Dans la tête de Basquiat
Reportage : Christian Tortel, Mourad Bouretima, Rael Moine. Montage : Jérémy Vellela. Mixage : Sylvie Lemaire.
Les génies vous tendent un piège, malgré eux, tant ils débordent du cadre. Comment par exemple mettre en scène Basquiat, figure de l’artiste underground new-yorkais, mort en 1988 à 27 ans, lui qui signait ses graffitis sur les murs de New-York du nom de SAMO (« Same old shit ») ?
En proposant un théâtre « indiscipliné » répond la Compagnie 0,10…
C’est du théâtre mais aussi un concert de jazz. Reconnaissons au dramaturge Koffi Kwahulé qui signe le texte d’être grand amateur de Thelonious Monk, et la clarinette de Nicolas Baudino fait des merveilles.
C’est aussi de la danse… ce qui flatte les émotions du corps.
Quant à la vidéo, trop souvent un simple gadget sur d’autres scènes, elle est ici frontale et vivante comme le sont les réminiscences d’un paysage urbain, Brooklyn vu de la chambre du jeune Basquiat… un quartier flouté par les gouttes dégoulinant à l’envers. Bravo au vidéaste Benoît Lahoz …
Quant à Basquiat, il ne repose pas que sur les épaules et le corps sculpté de Yohann Pisiou, impeccable en boxeur, rhéteur, malaxeur d’identités d’artistes. Il se démultiplie en trois avec aussi le danseur Willy Pierre-Joseph et le musicien Blade Mc Alimbaye qui pratique la beat box comme un art de la percussion par la bouche.
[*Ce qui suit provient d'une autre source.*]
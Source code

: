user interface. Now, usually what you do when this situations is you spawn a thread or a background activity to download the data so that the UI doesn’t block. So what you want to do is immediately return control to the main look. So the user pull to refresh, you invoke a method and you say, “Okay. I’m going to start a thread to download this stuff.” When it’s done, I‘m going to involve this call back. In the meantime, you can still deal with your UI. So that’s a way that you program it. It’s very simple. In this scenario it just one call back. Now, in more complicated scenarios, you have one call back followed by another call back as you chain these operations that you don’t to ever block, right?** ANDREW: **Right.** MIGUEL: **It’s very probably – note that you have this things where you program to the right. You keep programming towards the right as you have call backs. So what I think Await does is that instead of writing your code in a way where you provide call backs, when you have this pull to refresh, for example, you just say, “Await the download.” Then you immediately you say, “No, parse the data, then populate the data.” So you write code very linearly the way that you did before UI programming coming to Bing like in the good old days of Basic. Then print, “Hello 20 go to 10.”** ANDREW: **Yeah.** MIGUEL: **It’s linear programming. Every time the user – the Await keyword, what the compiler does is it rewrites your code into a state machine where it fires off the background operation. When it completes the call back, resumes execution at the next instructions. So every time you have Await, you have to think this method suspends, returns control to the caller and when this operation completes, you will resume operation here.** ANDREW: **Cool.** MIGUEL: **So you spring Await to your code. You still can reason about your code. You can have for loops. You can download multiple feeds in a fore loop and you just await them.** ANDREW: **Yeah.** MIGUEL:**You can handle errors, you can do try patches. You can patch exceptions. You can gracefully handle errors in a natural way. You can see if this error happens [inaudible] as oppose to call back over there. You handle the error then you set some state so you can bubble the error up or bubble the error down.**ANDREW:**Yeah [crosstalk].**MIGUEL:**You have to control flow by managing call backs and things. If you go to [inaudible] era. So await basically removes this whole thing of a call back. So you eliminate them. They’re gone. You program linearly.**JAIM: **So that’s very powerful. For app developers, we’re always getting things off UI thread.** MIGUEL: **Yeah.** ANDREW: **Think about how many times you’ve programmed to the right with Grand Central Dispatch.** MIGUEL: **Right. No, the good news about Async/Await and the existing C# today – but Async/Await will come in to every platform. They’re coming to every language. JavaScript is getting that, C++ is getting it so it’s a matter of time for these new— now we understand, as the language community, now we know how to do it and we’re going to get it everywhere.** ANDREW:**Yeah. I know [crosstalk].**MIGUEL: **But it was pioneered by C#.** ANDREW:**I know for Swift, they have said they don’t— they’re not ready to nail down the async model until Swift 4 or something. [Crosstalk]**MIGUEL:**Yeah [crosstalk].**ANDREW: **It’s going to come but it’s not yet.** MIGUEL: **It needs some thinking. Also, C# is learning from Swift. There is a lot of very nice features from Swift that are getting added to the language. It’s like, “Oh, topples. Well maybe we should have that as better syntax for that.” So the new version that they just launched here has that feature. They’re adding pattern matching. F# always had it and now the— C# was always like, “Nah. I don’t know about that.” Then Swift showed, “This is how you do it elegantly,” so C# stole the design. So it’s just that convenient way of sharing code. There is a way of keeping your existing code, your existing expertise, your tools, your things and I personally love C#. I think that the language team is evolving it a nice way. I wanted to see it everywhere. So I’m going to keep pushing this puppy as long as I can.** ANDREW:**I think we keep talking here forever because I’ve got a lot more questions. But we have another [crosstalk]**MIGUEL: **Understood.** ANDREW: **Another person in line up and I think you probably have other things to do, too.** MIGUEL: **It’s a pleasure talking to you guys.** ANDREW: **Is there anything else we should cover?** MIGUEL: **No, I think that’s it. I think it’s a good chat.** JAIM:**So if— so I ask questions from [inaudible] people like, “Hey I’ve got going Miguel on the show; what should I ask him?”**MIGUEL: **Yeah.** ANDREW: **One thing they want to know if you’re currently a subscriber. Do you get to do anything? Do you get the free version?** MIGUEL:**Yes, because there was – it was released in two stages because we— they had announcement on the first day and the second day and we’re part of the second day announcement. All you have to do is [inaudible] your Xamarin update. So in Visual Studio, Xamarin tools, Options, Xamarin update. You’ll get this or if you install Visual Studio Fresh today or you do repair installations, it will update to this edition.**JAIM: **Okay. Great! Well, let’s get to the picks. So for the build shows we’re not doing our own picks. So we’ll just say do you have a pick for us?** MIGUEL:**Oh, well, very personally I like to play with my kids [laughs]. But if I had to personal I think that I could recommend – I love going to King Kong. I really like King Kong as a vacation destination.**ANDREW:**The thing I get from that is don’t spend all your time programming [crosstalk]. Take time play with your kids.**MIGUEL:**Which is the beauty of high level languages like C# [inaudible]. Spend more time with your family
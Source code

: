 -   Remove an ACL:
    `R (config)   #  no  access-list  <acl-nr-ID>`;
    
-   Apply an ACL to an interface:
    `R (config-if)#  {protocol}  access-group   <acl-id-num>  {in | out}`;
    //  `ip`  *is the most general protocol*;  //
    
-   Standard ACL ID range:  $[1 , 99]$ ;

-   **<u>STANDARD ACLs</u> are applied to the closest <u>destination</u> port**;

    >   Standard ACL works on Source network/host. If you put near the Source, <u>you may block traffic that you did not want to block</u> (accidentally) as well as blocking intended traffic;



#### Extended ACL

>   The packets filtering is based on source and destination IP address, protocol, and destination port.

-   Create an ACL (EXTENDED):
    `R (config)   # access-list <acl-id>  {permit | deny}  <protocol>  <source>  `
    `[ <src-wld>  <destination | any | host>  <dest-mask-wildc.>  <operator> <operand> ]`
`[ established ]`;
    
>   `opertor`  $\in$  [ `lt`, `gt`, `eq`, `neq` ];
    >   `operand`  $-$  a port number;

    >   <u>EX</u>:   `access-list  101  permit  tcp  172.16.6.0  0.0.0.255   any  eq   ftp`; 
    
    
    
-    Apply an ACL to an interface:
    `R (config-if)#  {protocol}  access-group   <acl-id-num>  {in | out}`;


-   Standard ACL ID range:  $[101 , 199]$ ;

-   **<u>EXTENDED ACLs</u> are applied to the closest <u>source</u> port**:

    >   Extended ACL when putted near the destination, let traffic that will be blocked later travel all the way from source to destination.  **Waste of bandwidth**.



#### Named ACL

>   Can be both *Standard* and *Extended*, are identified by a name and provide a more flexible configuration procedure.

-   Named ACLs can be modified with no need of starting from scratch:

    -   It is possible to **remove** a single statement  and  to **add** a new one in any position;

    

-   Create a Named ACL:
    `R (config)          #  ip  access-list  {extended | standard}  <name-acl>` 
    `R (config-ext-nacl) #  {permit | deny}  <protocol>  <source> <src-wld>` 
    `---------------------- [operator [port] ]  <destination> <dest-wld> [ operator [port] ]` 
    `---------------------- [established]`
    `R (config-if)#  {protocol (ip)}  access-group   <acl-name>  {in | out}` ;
Cette polyphonie d’expressions est redoublée par l’usage de deux micros en fond de salle, encadrant les images frontales qui montrent outre des gouttes d’eau remontant la vitre, remontant le temps à courir après la jeunesse perdue… un éléphant marchant au ralenti ou des visages de jeunes filmés à Caen où la troupe était en résidence. Une manière pour la metteure en scène, Laëtitia Guédon, d’ouvrir la voie à un public jeune qui n’est pas censé fréquenter intensément les théâtres. Une voie déjà ouverte par Basquiat et qui trouve sur scène un prolongement réussi. Au sortir du spectacle, les réactions du public en témoignent comme on le découvre dans le reportage mis en ligne en ouverture de cet article…
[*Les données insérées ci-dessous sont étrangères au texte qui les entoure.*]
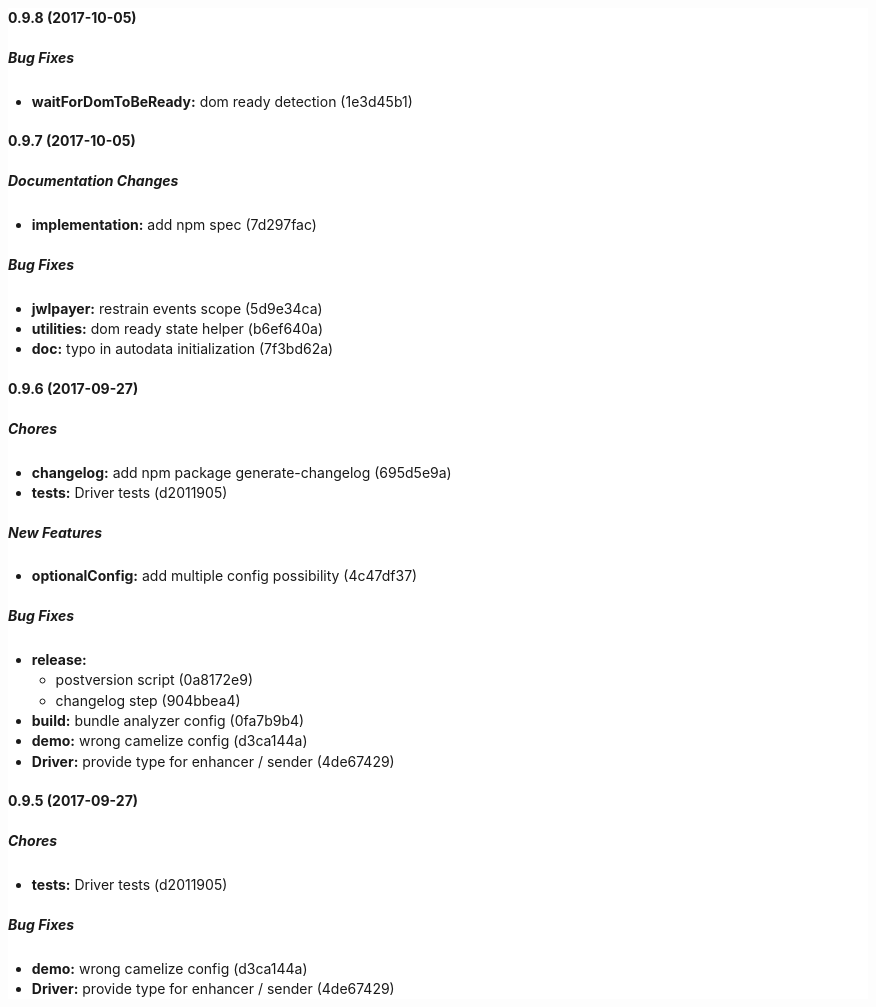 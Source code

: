 #### 0.9.8 (2017-10-05)

##### Bug Fixes

* **waitForDomToBeReady:** dom ready detection (1e3d45b1)

#### 0.9.7 (2017-10-05)

##### Documentation Changes

* **implementation:** add npm spec (7d297fac)

##### Bug Fixes

* **jwlpayer:** restrain events scope (5d9e34ca)
* **utilities:** dom ready state helper (b6ef640a)
* **doc:** typo in autodata initialization (7f3bd62a)

#### 0.9.6 (2017-09-27)

##### Chores

* **changelog:** add npm package generate-changelog (695d5e9a)
* **tests:** Driver tests (d2011905)

##### New Features

* **optionalConfig:** add multiple config possibility (4c47df37)

##### Bug Fixes

* **release:**
  * postversion script (0a8172e9)
  * changelog step (904bbea4)
* **build:** bundle analyzer config (0fa7b9b4)
* **demo:** wrong camelize config (d3ca144a)
* **Driver:** provide type for enhancer / sender (4de67429)

#### 0.9.5 (2017-09-27)

##### Chores

* **tests:** Driver tests (d2011905)

##### Bug Fixes

* **demo:** wrong camelize config (d3ca144a)
* **Driver:** provide type for enhancer / sender (4de67429)

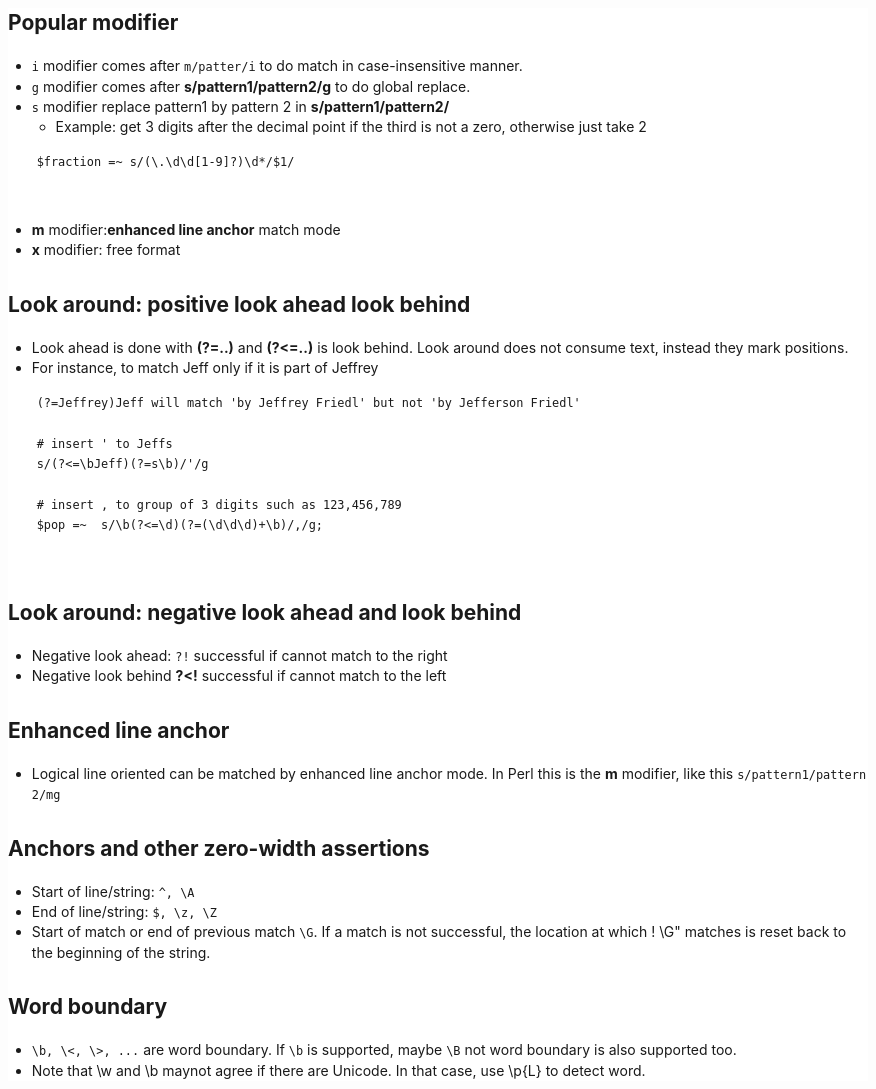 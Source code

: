 ## Popular modifier
* `i` modifier comes after `m/patter/i` to do match in case-insensitive manner.
* `g` modifier comes after **s/pattern1/pattern2/g** to do global replace.
* `s` modifier replace pattern1 by pattern 2 in **s/pattern1/pattern2/**
    * Example: get 3 digits after the decimal point if the third is not a zero, otherwise just take 2

```
    $fraction =~ s/(\.\d\d[1-9]?)\d*/$1/
```
<br/>

* **m** modifier:**enhanced line anchor** match mode
* **x** modifier: free format

## Look around: positive look ahead look behind
* Look ahead is done with **(?=..)** and **(?<=..)** is look behind. Look around does not consume text, instead they mark positions.
* For instance, to match Jeff only if it is part of Jeffrey

```
    (?=Jeffrey)Jeff will match 'by Jeffrey Friedl' but not 'by Jefferson Friedl'

    # insert ' to Jeffs
    s/(?<=\bJeff)(?=s\b)/'/g

    # insert , to group of 3 digits such as 123,456,789
    $pop =~  s/\b(?<=\d)(?=(\d\d\d)+\b)/,/g;
```
<br/>


## Look around: negative look ahead and look behind
* Negative look ahead: `?!` successful if cannot match to the right
* Negative look behind **?<!** successful if cannot match to the left

## Enhanced line anchor
* Logical line oriented can be matched by enhanced line anchor mode. In Perl this is the **m** modifier, like this `s/pattern1/pattern2/mg`

## Anchors and other zero-width assertions
* Start of line/string: `^, \A`
* End of line/string: `$, \z, \Z`
* Start of match or end of previous match `\G`. If a match is not successful, the location at which ! \G" matches is reset back to the beginning of the string.

## Word boundary
* `\b, \<, \>, ...` are word boundary. If `\b` is supported, maybe `\B` not word boundary is also supported too.
* Note that \w and \b maynot agree if there are Unicode. In that case, use \p{L} to detect word.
Pas un biopic mais un hommage par l’imaginaire
De multiples aspects de la mise en scène de Laëtitia Guédon enchantent le spectateur comme le critique. Les uns retrouvent l’atmosphère underground d’un New-York des années 80, les autres entrent dans la tête de SAMO, le jeune Basquiat… « Il ne s’agissait pas de faire un biopic explique la nouvelle directrice des Plateaux sauvages, scène du XXe arrondissement de Paris, ni d’un spectacle transdiplinaire, plutôt de proposer une scène « indisciplinée », un hommage à un artiste (d’où le titre « Samo, a tribute to Basquiat ») par des artistes d’aujourd’hui à l’image du rebelle qu’était Basquiat. »
La typographie aux lettres blanches sur fond noir utilise quelquefois l’écran de fond de salle pour signer la scène et marquer ainsi l’un des enjeux de cette performance théâtrale : l’identité de l’artiste en mouvement. Les énumérations dans le texte de Kwahullé soutiennent ces interrogations. La scénographie d’Emmanuel Mazé les décuple.
Pour adapter Basquiat au théâtre, Laëtitia Guesdon a ainsi eu l’idée d’associer vidéo et musique, et de réunir trois comédiens. Un dispositif sophistiqué mais parfaitement maîtrisé. Une réussite qui fait entrer les spectateurs dans l’imaginaire du peintre new-Yorkais d’ascendance porto-ricaine et haïtienne.
La pièce intitulée « Samo, a tribute to Basquiat » est un hommage sensible à cette figure de l’Underground américain.